Load analysis method of very flexible wing/propeller system

Light structure weight and large elastic deformation make the geometric nonlinearity of the large aspect ratio airplane that uses propeller as propulsion very remarkable. In one aspect, the load and slipstream of the propeller will cause strong interference on the flow field of the wing. In the other aspect, when the wing is bearing aerodynamic force, it makes large deformation. Thus, the traditional linear analysis based on the small deformation hypothesis is no longer suitable. In this paper, a new method for static aeroelastic analysis and aerodynamic loads computation of the flexible wing with propeller system is presented. The Blade Element-Momentum theory is applied to calculate the load and aerodynamic parameters of the propeller system.
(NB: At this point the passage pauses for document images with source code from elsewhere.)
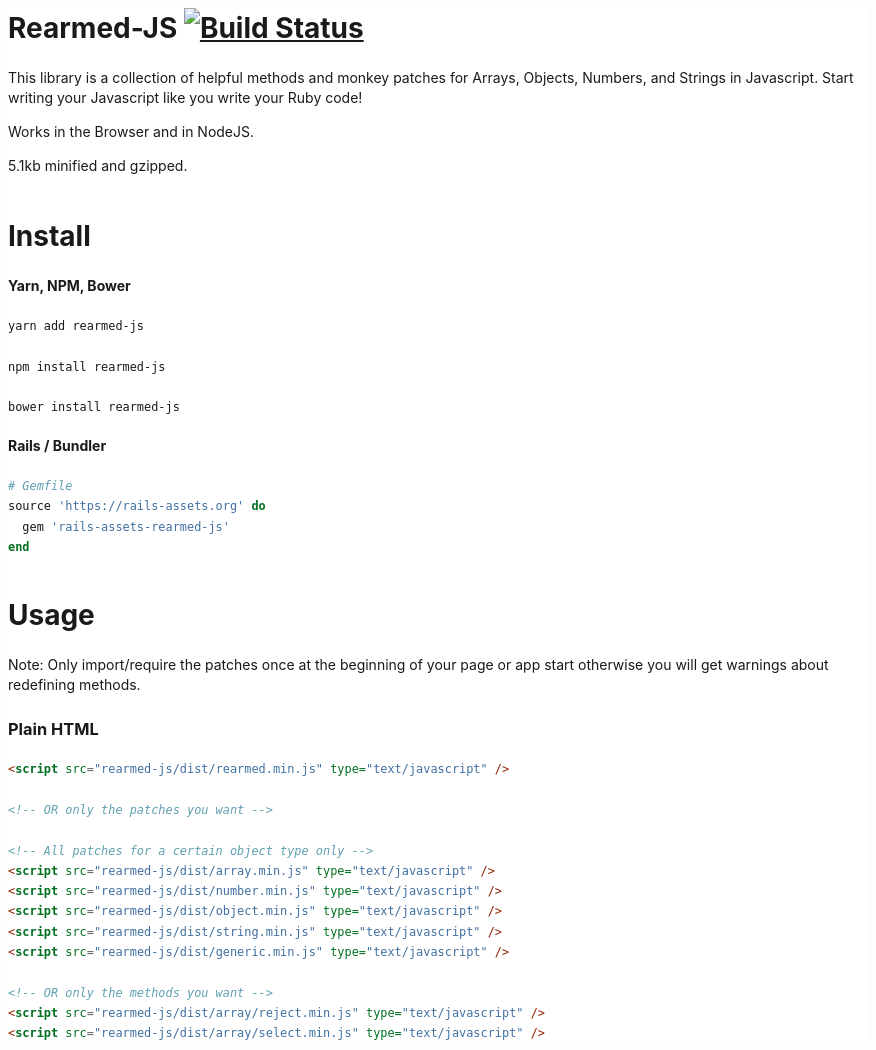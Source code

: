 # Rearmed-JS [![Build Status](https://api.travis-ci.org/westonganger/rearmed-js.svg?branch=master)](https://travis-ci.org/westonganger/rearmed-js)

This library is a collection of helpful methods and monkey patches for Arrays, Objects, Numbers, and Strings in Javascript. Start writing your Javascript like you write your Ruby code! 

Works in the Browser and in NodeJS.

5.1kb minified and gzipped.


# Install

#### Yarn, NPM, Bower
```
yarn add rearmed-js

npm install rearmed-js

bower install rearmed-js
```

#### Rails / Bundler

```ruby
# Gemfile
source 'https://rails-assets.org' do
  gem 'rails-assets-rearmed-js'
end
```

# Usage

Note: Only import/require the patches once at the beginning of your page or app start otherwise you will get warnings about redefining methods.

### Plain HTML

```html
<script src="rearmed-js/dist/rearmed.min.js" type="text/javascript" />

<!-- OR only the patches you want -->

<!-- All patches for a certain object type only -->
<script src="rearmed-js/dist/array.min.js" type="text/javascript" />
<script src="rearmed-js/dist/number.min.js" type="text/javascript" />
<script src="rearmed-js/dist/object.min.js" type="text/javascript" />
<script src="rearmed-js/dist/string.min.js" type="text/javascript" />
<script src="rearmed-js/dist/generic.min.js" type="text/javascript" />

<!-- OR only the methods you want -->
<script src="rearmed-js/dist/array/reject.min.js" type="text/javascript" />
<script src="rearmed-js/dist/array/select.min.js" type="text/javascript" />
```
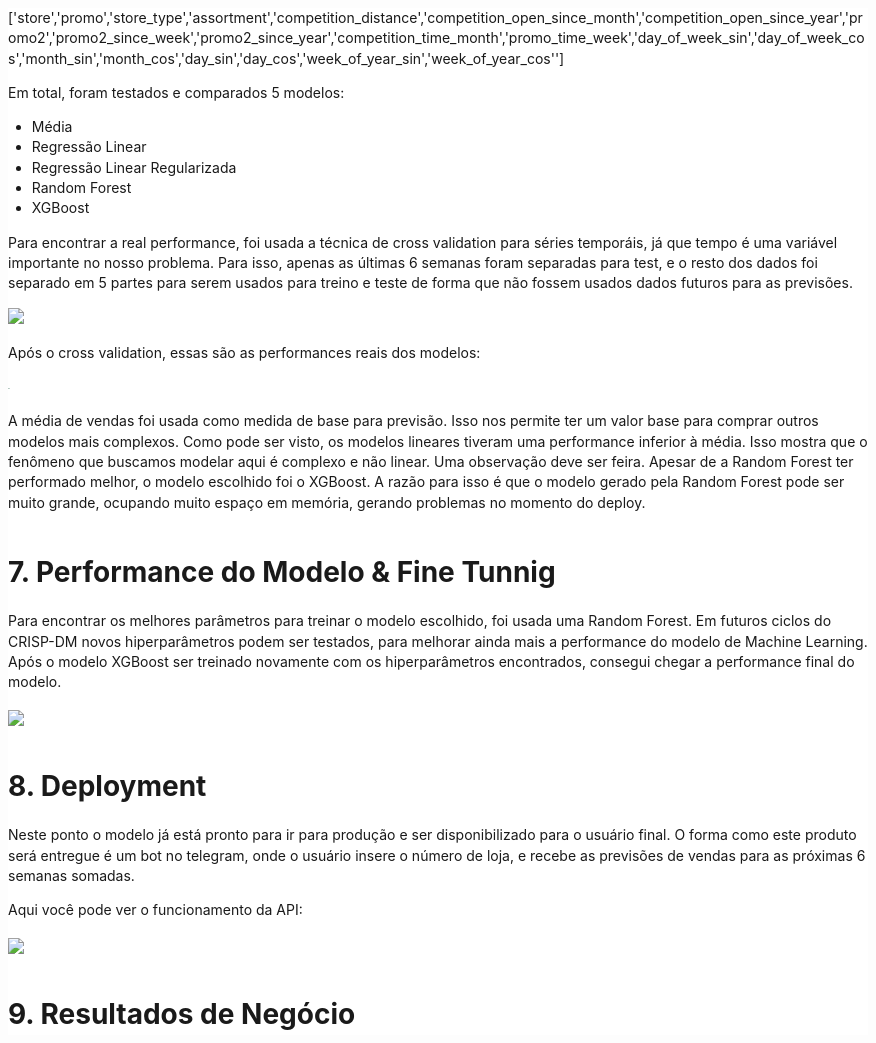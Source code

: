 ['store','promo','store_type','assortment','competition_distance','competition_open_since_month','competition_open_since_year','promo2','promo2_since_week','promo2_since_year','competition_time_month','promo_time_week','day_of_week_sin','day_of_week_cos','month_sin','month_cos','day_sin','day_cos','week_of_year_sin','week_of_year_cos'']

Em total, foram testados e comparados 5 modelos:
* Média
* Regressão Linear
* Regressão Linear Regularizada
* Random Forest
* XGBoost

Para encontrar a real performance, foi usada a técnica de cross validation para séries temporáis, já que tempo é uma variável importante no nosso problema. Para isso, apenas as últimas 6 semanas foram separadas para test, e o resto dos dados foi separado em 5 partes para serem usados para treino e teste de forma que não fossem usados dados futuros para as previsões.

<img src="img/model_performance.png" style="zoom:100%;" />

Após o cross validation, essas são as performances reais dos modelos:

<img src="img/corss-validation.png" align="center" style="zoom:10%;" />

A média de vendas foi usada como medida de base para previsão. Isso nos permite ter um valor base para comprar outros modelos mais complexos. Como pode ser visto, os modelos lineares tiveram uma performance inferior à média. Isso mostra que o fenômeno que buscamos modelar aqui é complexo e não linear.
Uma observação deve ser feira. Apesar de a Random Forest ter performado melhor, o modelo escolhido foi o XGBoost. A razão para isso é que o modelo gerado pela Random Forest pode ser muito grande, ocupando muito espaço em memória, gerando problemas no momento do deploy.


# 7. Performance do Modelo & Fine Tunnig

Para encontrar os melhores parâmetros para treinar o modelo escolhido, foi usada uma Random Forest. Em futuros ciclos do CRISP-DM novos hiperparâmetros podem ser testados, para melhorar ainda mais a performance do modelo de Machine Learning. Após o modelo XGBoost ser treinado novamente com os hiperparâmetros encontrados, consegui chegar a performance final do modelo.

<img src="img/fina-model-xgboost.png" align="center" style="zoom:100%;" />


# 8. Deployment

Neste ponto o modelo já está pronto para ir para produção e ser disponibilizado para o usuário final. O forma como este produto será entregue é um bot no telegram, onde o usuário insere o número de loja, e recebe as previsões de vendas para as próximas 6 semanas somadas.

Aqui você pode ver o funcionamento da API:

<img src="img/telegram-bot.gif" align="center" style="zoom:100%;" />

# 9. Resultados de Negócio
Then a Rankine vortex core is placed on the propeller's installation shaft to simulate the propeller effect that makes the wing's flow field in the propeller influence area has an axial velocity increment as well as a rotation speed on the flexible wing. Further, the 3-D lifting-line method is utilized to calculate the steady aerodynamic loads of the curved bending wing who has downwash from the propeller slipstream as well as the horseshoe vortices. Then the generalized surface splines and large deflection interpolation is adopted to solve the geometrical characters of structure/aerodynamic coupling problem and get the information that the aerodynamic computation needs. Finally for a very flexible rectangular wing model with propeller system, the geometric static aeroelastic analysis is carried out. Its application in preliminary design and quick analysis is promising.